Action item: Go through the data and copy every line exactly, but not the images.

─── Data supplied ───

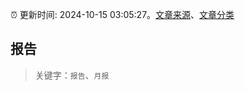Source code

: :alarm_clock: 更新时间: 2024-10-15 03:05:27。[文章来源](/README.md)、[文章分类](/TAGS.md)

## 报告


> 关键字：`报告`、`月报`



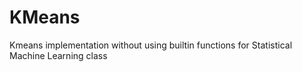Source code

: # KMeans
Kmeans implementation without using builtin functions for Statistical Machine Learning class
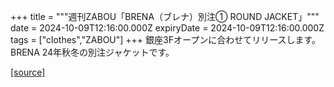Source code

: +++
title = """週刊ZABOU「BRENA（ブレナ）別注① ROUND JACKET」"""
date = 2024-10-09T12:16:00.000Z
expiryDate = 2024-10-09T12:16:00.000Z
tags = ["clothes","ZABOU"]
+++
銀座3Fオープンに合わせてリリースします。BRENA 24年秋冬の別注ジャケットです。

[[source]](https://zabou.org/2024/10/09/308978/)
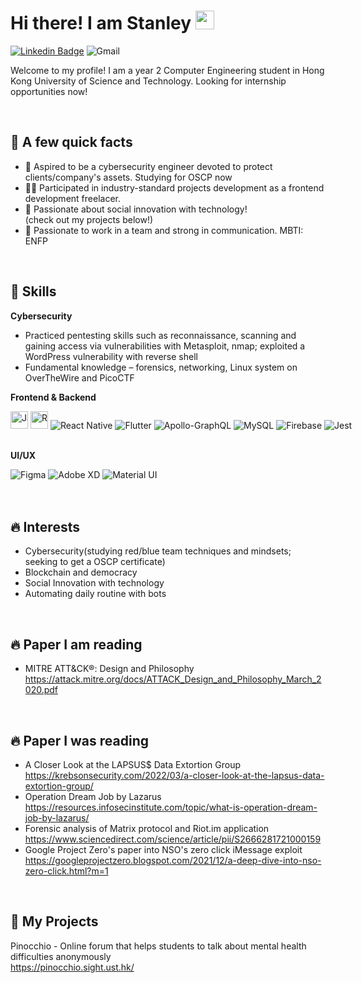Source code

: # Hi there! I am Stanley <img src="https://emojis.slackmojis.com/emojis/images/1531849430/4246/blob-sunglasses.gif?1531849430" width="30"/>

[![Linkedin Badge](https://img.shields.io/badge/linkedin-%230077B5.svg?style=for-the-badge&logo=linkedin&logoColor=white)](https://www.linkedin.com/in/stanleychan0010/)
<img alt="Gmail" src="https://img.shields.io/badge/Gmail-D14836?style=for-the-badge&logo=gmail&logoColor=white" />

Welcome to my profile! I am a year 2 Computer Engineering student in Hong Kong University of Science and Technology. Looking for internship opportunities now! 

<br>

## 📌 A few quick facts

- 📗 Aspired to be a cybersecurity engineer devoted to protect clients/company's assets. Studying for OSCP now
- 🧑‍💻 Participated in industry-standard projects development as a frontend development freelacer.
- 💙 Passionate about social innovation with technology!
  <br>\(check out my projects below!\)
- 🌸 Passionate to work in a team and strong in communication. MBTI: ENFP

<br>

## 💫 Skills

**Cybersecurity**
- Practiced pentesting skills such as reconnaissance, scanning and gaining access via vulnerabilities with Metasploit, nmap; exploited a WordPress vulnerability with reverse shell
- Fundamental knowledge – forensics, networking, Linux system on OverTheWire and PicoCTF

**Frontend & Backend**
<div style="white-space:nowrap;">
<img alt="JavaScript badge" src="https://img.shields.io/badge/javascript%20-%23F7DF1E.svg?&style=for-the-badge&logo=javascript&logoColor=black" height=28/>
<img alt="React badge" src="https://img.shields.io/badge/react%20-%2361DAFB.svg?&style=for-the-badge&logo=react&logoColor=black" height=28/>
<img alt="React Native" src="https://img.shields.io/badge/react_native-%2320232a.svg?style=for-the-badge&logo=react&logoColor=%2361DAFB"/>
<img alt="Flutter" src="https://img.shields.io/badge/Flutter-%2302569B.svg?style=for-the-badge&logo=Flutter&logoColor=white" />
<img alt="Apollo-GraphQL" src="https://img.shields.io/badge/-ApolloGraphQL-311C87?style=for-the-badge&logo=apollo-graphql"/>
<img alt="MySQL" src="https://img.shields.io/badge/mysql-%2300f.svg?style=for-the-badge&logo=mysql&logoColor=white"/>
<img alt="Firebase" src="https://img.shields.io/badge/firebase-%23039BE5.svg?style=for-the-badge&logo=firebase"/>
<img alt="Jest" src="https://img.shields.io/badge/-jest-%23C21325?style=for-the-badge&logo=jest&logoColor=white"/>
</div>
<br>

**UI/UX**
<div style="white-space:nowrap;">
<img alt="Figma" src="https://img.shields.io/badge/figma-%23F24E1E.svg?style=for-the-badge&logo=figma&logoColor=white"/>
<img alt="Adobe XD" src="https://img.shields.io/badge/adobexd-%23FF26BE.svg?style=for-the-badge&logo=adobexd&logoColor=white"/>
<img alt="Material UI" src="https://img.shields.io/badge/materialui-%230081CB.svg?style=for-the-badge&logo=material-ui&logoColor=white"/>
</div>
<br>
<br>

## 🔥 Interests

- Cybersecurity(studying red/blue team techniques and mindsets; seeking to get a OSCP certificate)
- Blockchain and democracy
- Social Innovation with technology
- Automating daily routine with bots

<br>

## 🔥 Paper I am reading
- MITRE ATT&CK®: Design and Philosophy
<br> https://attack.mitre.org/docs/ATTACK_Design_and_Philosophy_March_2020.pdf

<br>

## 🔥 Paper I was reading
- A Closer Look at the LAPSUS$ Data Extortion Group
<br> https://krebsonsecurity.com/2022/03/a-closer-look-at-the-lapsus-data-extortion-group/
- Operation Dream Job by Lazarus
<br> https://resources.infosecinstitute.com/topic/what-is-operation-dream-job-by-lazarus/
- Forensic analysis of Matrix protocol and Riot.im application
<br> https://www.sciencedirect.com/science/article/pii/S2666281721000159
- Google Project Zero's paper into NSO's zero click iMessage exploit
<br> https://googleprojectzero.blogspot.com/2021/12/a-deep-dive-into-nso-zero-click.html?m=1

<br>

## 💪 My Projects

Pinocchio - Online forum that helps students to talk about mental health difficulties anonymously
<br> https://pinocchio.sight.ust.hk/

───

Response box:
Source code

: :alarm_clock: 更新时间: 2024-10-15 03:05:27。[文章来源](/README.md)、[文章分类](/TAGS.md)

## 报告


> 关键字：`报告`、`月报`



Source code

: # KMeans
Kmeans implementation without using builtin functions for Statistical Machine Learning class
Source code

: +++
title = """週刊ZABOU「BRENA（ブレナ）別注① ROUND JACKET」"""
date = 2024-10-09T12:16:00.000Z
expiryDate = 2024-10-09T12:16:00.000Z
tags = ["clothes","ZABOU"]
+++
銀座3Fオープンに合わせてリリースします。BRENA 24年秋冬の別注ジャケットです。

[[source]](https://zabou.org/2024/10/09/308978/)
Source code

: # Hi there! I am Stanley <img src="https://emojis.slackmojis.com/emojis/images/1531849430/4246/blob-sunglasses.gif?1531849430" width="30"/>

[![Linkedin Badge](https://img.shields.io/badge/linkedin-%230077B5.svg?style=for-the-badge&logo=linkedin&logoColor=white)](https://www.linkedin.com/in/stanleychan0010/)
<img alt="Gmail" src="https://img.shields.io/badge/Gmail-D14836?style=for-the-badge&logo=gmail&logoColor=white" />

Welcome to my profile! I am a year 2 Computer Engineering student in Hong Kong University of Science and Technology. Looking for internship opportunities now! 

<br>

## 📌 A few quick facts

- 📗 Aspired to be a cybersecurity engineer devoted to protect clients/company's assets. Studying for OSCP now
- 🧑‍💻 Participated in industry-standard projects development as a frontend development freelacer.
- 💙 Passionate about social innovation with technology!
  <br>\(check out my projects below!\)
- 🌸 Passionate to work in a team and strong in communication. MBTI: ENFP

<br>

## 💫 Skills

**Cybersecurity**
- Practiced pentesting skills such as reconnaissance, scanning and gaining access via vulnerabilities with Metasploit, nmap; exploited a WordPress vulnerability with reverse shell
- Fundamental knowledge – forensics, networking, Linux system on OverTheWire and PicoCTF

**Frontend & Backend**
<div style="white-space:nowrap;">
<img alt="JavaScript badge" src="https://img.shields.io/badge/javascript%20-%23F7DF1E.svg?&style=for-the-badge&logo=javascript&logoColor=black" height=28/>
<img alt="React badge" src="https://img.shields.io/badge/react%20-%2361DAFB.svg?&style=for-the-badge&logo=react&logoColor=black" height=28/>
<img alt="React Native" src="https://img.shields.io/badge/react_native-%2320232a.svg?style=for-the-badge&logo=react&logoColor=%2361DAFB"/>
<img alt="Flutter" src="https://img.shields.io/badge/Flutter-%2302569B.svg?style=for-the-badge&logo=Flutter&logoColor=white" />
<img alt="Apollo-GraphQL" src="https://img.shields.io/badge/-ApolloGraphQL-311C87?style=for-the-badge&logo=apollo-graphql"/>
<img alt="MySQL" src="https://img.shields.io/badge/mysql-%2300f.svg?style=for-the-badge&logo=mysql&logoColor=white"/>
<img alt="Firebase" src="https://img.shields.io/badge/firebase-%23039BE5.svg?style=for-the-badge&logo=firebase"/>
<img alt="Jest" src="https://img.shields.io/badge/-jest-%23C21325?style=for-the-badge&logo=jest&logoColor=white"/>
</div>
<br>

**UI/UX**
<div style="white-space:nowrap;">
<img alt="Figma" src="https://img.shields.io/badge/figma-%23F24E1E.svg?style=for-the-badge&logo=figma&logoColor=white"/>
<img alt="Adobe XD" src="https://img.shields.io/badge/adobexd-%23FF26BE.svg?style=for-the-badge&logo=adobexd&logoColor=white"/>
<img alt="Material UI" src="https://img.shields.io/badge/materialui-%230081CB.svg?style=for-the-badge&logo=material-ui&logoColor=white"/>
</div>
<br>
<br>

## 🔥 Interests

- Cybersecurity(studying red/blue team techniques and mindsets; seeking to get a OSCP certificate)
- Blockchain and democracy
- Social Innovation with technology
- Automating daily routine with bots

<br>

## 🔥 Paper I am reading
- MITRE ATT&CK®: Design and Philosophy
<br> https://attack.mitre.org/docs/ATTACK_Design_and_Philosophy_March_2020.pdf

<br>

## 🔥 Paper I was reading
- A Closer Look at the LAPSUS$ Data Extortion Group
<br> https://krebsonsecurity.com/2022/03/a-closer-look-at-the-lapsus-data-extortion-group/
- Operation Dream Job by Lazarus
<br> https://resources.infosecinstitute.com/topic/what-is-operation-dream-job-by-lazarus/
- Forensic analysis of Matrix protocol and Riot.im application
<br> https://www.sciencedirect.com/science/article/pii/S2666281721000159
- Google Project Zero's paper into NSO's zero click iMessage exploit
<br> https://googleprojectzero.blogspot.com/2021/12/a-deep-dive-into-nso-zero-click.html?m=1

<br>

## 💪 My Projects

Pinocchio - Online forum that helps students to talk about mental health difficulties anonymously
<br> https://pinocchio.sight.ust.hk/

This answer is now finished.